Exercise data: Begin

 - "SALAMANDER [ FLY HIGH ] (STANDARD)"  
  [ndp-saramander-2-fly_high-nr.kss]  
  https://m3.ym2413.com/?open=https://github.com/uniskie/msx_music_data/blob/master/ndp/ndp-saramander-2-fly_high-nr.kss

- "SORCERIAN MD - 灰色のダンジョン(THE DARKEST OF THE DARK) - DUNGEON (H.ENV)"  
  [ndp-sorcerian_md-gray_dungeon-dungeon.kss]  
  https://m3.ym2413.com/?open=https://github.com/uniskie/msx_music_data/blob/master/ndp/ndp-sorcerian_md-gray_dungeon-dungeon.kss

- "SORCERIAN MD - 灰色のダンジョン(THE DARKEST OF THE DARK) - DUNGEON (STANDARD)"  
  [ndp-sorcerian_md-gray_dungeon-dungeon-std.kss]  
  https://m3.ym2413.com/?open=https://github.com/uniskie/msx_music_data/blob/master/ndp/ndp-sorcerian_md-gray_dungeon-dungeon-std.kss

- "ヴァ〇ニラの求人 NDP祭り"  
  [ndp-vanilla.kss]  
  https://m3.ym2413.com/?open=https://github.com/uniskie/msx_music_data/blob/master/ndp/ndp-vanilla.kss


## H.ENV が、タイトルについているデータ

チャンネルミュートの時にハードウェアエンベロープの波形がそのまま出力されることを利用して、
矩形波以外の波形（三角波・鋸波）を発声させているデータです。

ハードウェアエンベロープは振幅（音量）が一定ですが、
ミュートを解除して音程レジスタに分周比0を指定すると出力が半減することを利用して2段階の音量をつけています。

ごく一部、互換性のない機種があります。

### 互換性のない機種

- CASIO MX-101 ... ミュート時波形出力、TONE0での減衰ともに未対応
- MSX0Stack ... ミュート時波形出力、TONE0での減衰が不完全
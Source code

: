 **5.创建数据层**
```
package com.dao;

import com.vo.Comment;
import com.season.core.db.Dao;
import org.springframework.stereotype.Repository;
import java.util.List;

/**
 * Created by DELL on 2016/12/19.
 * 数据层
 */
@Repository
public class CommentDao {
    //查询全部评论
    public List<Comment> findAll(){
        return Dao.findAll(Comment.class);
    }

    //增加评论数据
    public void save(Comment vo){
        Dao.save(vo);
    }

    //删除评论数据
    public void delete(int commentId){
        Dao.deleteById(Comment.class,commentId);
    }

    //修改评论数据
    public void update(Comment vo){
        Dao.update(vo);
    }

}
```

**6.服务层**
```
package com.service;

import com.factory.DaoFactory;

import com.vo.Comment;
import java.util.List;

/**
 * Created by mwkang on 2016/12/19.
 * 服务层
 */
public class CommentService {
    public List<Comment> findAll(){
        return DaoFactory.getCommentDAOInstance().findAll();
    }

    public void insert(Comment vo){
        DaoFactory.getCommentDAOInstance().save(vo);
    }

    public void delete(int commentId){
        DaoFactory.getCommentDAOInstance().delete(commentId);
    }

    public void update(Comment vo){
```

Exercise data: End

Task to carry out
Filter the data down to the lines that contain the string "commentId", and copy them.

Response area
    public void delete(int commentId){
        Dao.deleteById(Comment.class,commentId);
    public void delete(int commentId){
        DaoFactory.getCommentDAOInstance().delete(commentId);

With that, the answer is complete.